[DATA RECORDS]

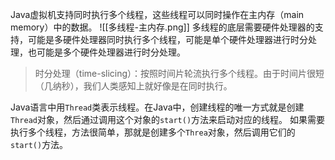 Java虚拟机支持同时执行多个线程，这些线程可以同时操作在主内存（main memory）中的数据。
![[多线程-主内存.png]]
多线程的底层需要硬件处理器的支持，可能是多硬件处理器同时执行多个线程，可能是单个硬件处理器进行时分处理，也可能是多个硬件处理器进行时分处理。
> 时分处理（time-slicing）：按照时间片轮流执行多个线程。由于时间片很短（几纳秒），我们人类感知上就好像是在同时执行。

Java语言中用`Thread`类表示线程。在Java中，创建线程的唯一方式就是创建`Thread`对象，然后通过调用这个对象的`start()`方法来启动对应的线程。
如果需要执行多个线程，方法很简单，那就是创建多个`Threa`对象，然后调用它们的`start()`方法。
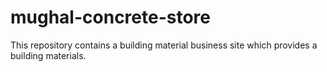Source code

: # mughal-concrete-store
This repository contains a building material business site which provides a building materials.
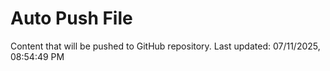 # Auto Push File

Content that will be pushed to GitHub repository.
Last updated: 07/11/2025, 08:54:49 PM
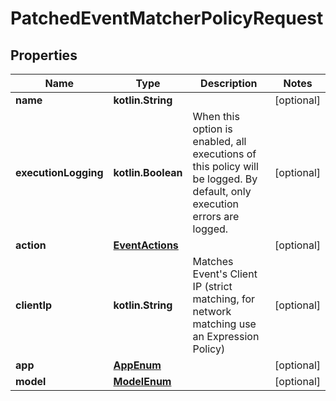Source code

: 
# PatchedEventMatcherPolicyRequest

## Properties
Name | Type | Description | Notes
------------ | ------------- | ------------- | -------------
**name** | **kotlin.String** |  |  [optional]
**executionLogging** | **kotlin.Boolean** | When this option is enabled, all executions of this policy will be logged. By default, only execution errors are logged. |  [optional]
**action** | [**EventActions**](EventActions.md) |  |  [optional]
**clientIp** | **kotlin.String** | Matches Event&#39;s Client IP (strict matching, for network matching use an Expression Policy) |  [optional]
**app** | [**AppEnum**](AppEnum.md) |  |  [optional]
**model** | [**ModelEnum**](ModelEnum.md) |  |  [optional]



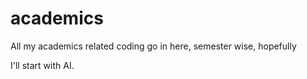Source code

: # academics
All my academics related coding go in here, semester wise, hopefully

I'll start with AI.
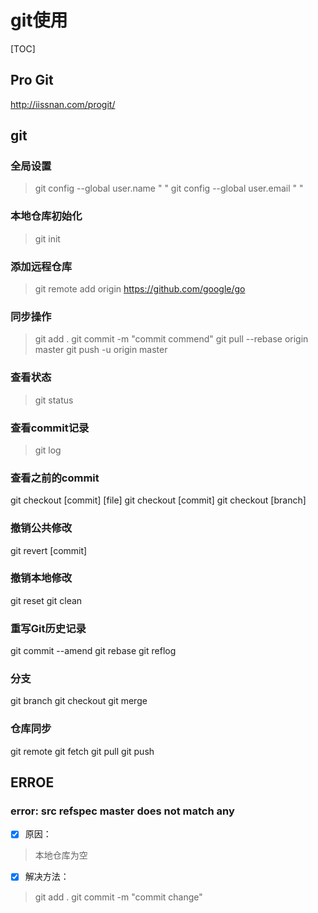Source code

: # git使用

[TOC]

## Pro Git

<http://iissnan.com/progit/>

## git

### 全局设置

>git config --global user.name " "
>git config --global user.email " "

### 本地仓库初始化

>git init

### 添加远程仓库

>git remote add origin <https://github.com/google/go>

### 同步操作

> git add .
> git commit -m "commit commend"
> git pull --rebase origin master
> git push -u origin master

### 查看状态

>git status

### 查看commit记录

>git log

### 查看之前的commit

git checkout [commit] [file]
git checkout [commit]
git checkout [branch]

### 撤销公共修改

git revert [commit]

### 撤销本地修改

git reset
git clean

### 重写Git历史记录

git commit --amend
git rebase
git reflog

### 分支

git branch
git checkout
git merge

### 仓库同步

git remote
git fetch
git pull
git push

## ERROE

### error: src refspec master does not match any

- [x] 原因：

>本地仓库为空

- [x] 解决方法：
  
>git add .
>git commit -m "commit change"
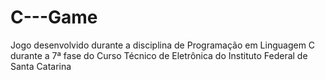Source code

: # C---Game
Jogo desenvolvido durante a disciplina de Programação em Linguagem C durante a 7ª fase do Curso Técnico de Eletrônica do Instituto Federal de Santa Catarina
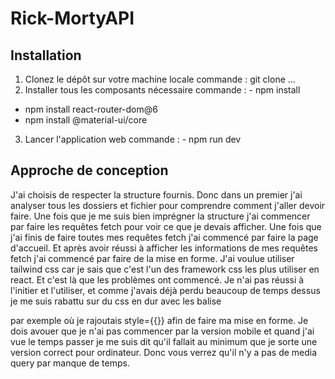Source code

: # Rick-MortyAPI

## Installation
1. Clonez le dépôt sur votre machine locale
commande : git clone ...
2. Installer tous les composants nécessaire
commande : - npm install
- npm install react-router-dom@6
- npm install @material-ui/core
3. Lancer l'application web
commande : - npm run dev

## Approche de conception
J'ai choisis de respecter la structure fournis. Donc dans un premier j'ai analyser tous les dossiers et fichier pour comprendre comment j'aller devoir faire.
Une fois que je me suis bien imprégner la structure j'ai commencer par faire les requêtes fetch pour voir ce que je devais afficher. Une fois que j'ai finis de faire toutes mes requêtes fetch j'ai commencé par faire la page d'accueil.
Et après avoir réussi à afficher les informations de mes requêtes fetch j'ai commencé par faire de la mise en forme. J'ai voulue utiliser tailwind css car je sais que c'est l'un des framework css les plus utiliser en react. Et c'est là que les problèmes ont commencé.
Je n'ai pas réussi à l'initier et l'utiliser, et comme j'avais déjà perdu beaucoup de temps dessus je me suis rabattu sur du css en dur avec les balise <div> par exemple où je rajoutais style={{}} afin de faire ma mise en forme.
Je dois avouer que je n'ai pas commencer par la version mobile et quand j'ai vue le temps passer je me suis dit qu'il fallait au minimum que je sorte une version correct pour ordinateur. Donc vous verrez qu'il n'y a pas de media query par manque de temps.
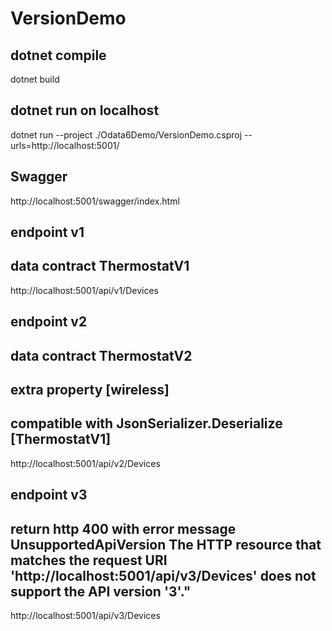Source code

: # VersionDemo

## dotnet compile
dotnet build

## dotnet run on localhost
dotnet run --project ./Odata6Demo/VersionDemo.csproj --urls=http://localhost:5001/
##

## Swagger
http://localhost:5001/swagger/index.html
##

## endpoint v1
## data contract ThermostatV1
http://localhost:5001/api/v1/Devices
##

## endpoint v2 
## data contract ThermostatV2 
## extra property [wireless] 
## compatible with JsonSerializer.Deserialize [ThermostatV1]
http://localhost:5001/api/v2/Devices
##

## endpoint v3
## return http 400 with error message UnsupportedApiVersion The HTTP resource that matches the request URI 'http://localhost:5001/api/v3/Devices' does not support the API version '3'."
http://localhost:5001/api/v3/Devices
##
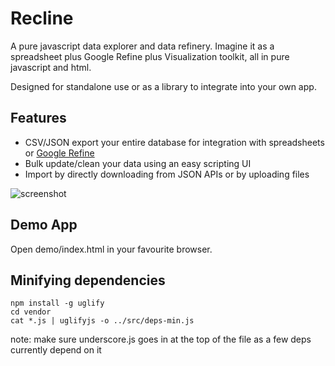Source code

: # Recline

A pure javascript data explorer and data refinery. Imagine it as a spreadsheet plus Google Refine plus Visualization toolkit, all in pure javascript and html.

Designed for standalone use or as a library to integrate into your own app.

## Features

* CSV/JSON export your entire database for integration with spreadsheets or
  [Google Refine](http://code.google.com/p/google-refine/)
* Bulk update/clean your data using an easy scripting UI
* Import by directly downloading from JSON APIs or by uploading files

![screenshot](http://i.imgur.com/XDSRe.png)

## Demo App

Open demo/index.html in your favourite browser.

## Minifying dependencies

    npm install -g uglify
    cd vendor
    cat *.js | uglifyjs -o ../src/deps-min.js
    
note: make sure underscore.js goes in at the top of the file as a few deps currently depend on it
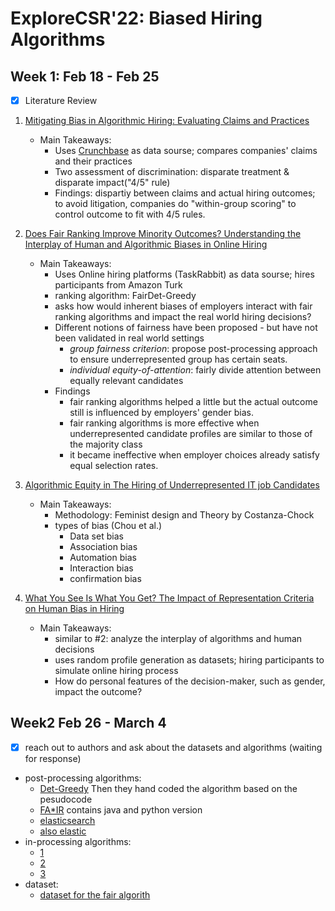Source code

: # ExploreCSR'22: Biased Hiring Algorithms

## Week 1: Feb 18 - Feb 25
- [x] Literature Review
1. [Mitigating Bias in Algorithmic Hiring: Evaluating Claims and Practices](https://dl.acm.org/doi/abs/10.1145/3351095.3372828)

    * Main Takeaways: 
        * Uses [Crunchbase](https://www.crunchbase.com/) as data sourse; compares companies' claims and their practices
        * Two assessment of discrimination: disparate treatment & disparate impact("4/5" rule)
        * Findings: dispartiy between claims and actual hiring outcomes; to avoid litigation, companies do "within-group scoring" to control outcome to fit with 4/5 rules. 

2. [Does Fair Ranking Improve Minority Outcomes? Understanding the Interplay of Human and Algorithmic Biases in Online Hiring](https://dl.acm.org/doi/abs/10.1145/3461702.3462602)
    * Main Takeaways:
        * Uses Online hiring platforms (TaskRabbit) as data sourse; hires participants from Amazon Turk
        * ranking algorithm: FairDet-Greedy
        * asks how would inherent biases of employers interact with fair ranking algorithms and impact the real world hiring decisions?
        * Different notions of fairness have been proposed - but have not been validated in real world settings
            * *group fairness criterion*: propose post-processing approach to ensure underrepresented group has certain seats.
            * *individual equity-of-attention*: fairly divide attention between equally relevant candidates
        * Findings
            * fair ranking algorithms helped a little but the actual outcome still is influenced by employers' gender bias.
            * fair ranking algorithms is more effective when underrepresented candidate profiles are similar to those of the majority class
            * it became ineffective when employer choices already satisfy equal selection rates.


3. [Algorithmic Equity in The Hiring of Underrepresented IT job Candidates](https://www.emerald.com/insight/content/doi/10.1108/OIR-10-2018-0334/full/html)
    * Main Takeaways:
        * Methodology: Feminist design and Theory by Costanza-Chock
        * types of bias (Chou et al.)
            * Data set bias
            * Association bias
            * Automation bias
            * Interaction bias
            * confirmation bias


4. [What You See Is What You Get? The Impact of Representation Criteria on Human Bias in Hiring](https://ojs.aaai.org/index.php/HCOMP/article/view/5281)

    * Main Takeaways:
        * similar to #2: analyze the interplay of algorithms and human decisions
        * uses random profile generation as datasets; hiring participants to simulate online hiring process
        * How do personal features of the decision-maker, such as gender, impact the outcome? 



## Week2 Feb 26 - March 4
- [x] reach out to authors and ask about the datasets and algorithms (waiting for response)
* post-processing algorithms:
   * [Det-Greedy](https://dl.acm.org/doi/pdf/10.1145/3292500.3330691?casa_token=OYEXJHAX7skAAAAA:60-IaTPwHoFaDMIPaGv7GIH7prytYtksqNHfFQ0rqE1hmGogQyscfQ1Vs6MykbqvDZE6QN9uNPau) Then they hand coded the algorithm based on the pesudocode
   * [FA\*IR](https://github.com/fair-search) contains java and python version
   * [elasticsearch](https://github.com/fair-search/fairsearch-fair-for-elasticsearch)
   * [also elastic](https://milkalichtblau.github.io/pdf/zehlike_2021_fair_ranking_multiple_protected_groups.pdf)
* in-processing algorithms:
   * [1](https://proceedings.neurips.cc/paper/2019/file/9e82757e9a1c12cb710ad680db11f6f1-Paper.pdf)
   * [2](https://dl.acm.org/doi/pdf/10.1145/3219819.3220088?ref=https://githubhelp.com)
   * [3](https://www-ai.cs.tu-dortmund.de/LEHRE/SEMINARE/WS2021/TrustworthyAIMachineLearning/literature/yadav2019.pdfhttps://www-ai.cs.tu-dortmund.de/LEHRE/SEMINARE/WS2021/TrustworthyAIMachineLearning/literature/yadav2019.pdf)
* dataset:
   * [dataset for the fair algorith](https://github.com/MilkaLichtblau/FA-IR_Ranking/tree/FA-IR_CIKM_17)
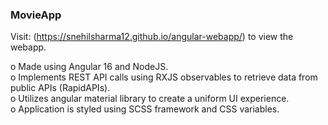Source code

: ### MovieApp

Visit: (<https://snehilsharma12.github.io/angular-webapp/>) to view the webapp. <br>

o Made using Angular 16 and NodeJS. <br>
o Implements REST API calls using RXJS observables to retrieve data from public APIs (RapidAPIs). <br>
o Utilizes angular material library to create a uniform UI experience. <br>
o Application is styled using SCSS framework and CSS variables. <br>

[/DATA RECORDS]

**TASK DESCRIPTION:** Find the lines above that hold "localhost", then copy each of them.

**RESPONSE TO THIS TASK:**
## dotnet run on localhost
dotnet run --project ./Odata6Demo/VersionDemo.csproj --urls=http://localhost:5001/
http://localhost:5001/swagger/index.html
http://localhost:5001/api/v1/Devices
http://localhost:5001/api/v2/Devices
## return http 400 with error message UnsupportedApiVersion The HTTP resource that matches the request URI 'http://localhost:5001/api/v3/Devices' does not support the API version '3'."
http://localhost:5001/api/v3/Devices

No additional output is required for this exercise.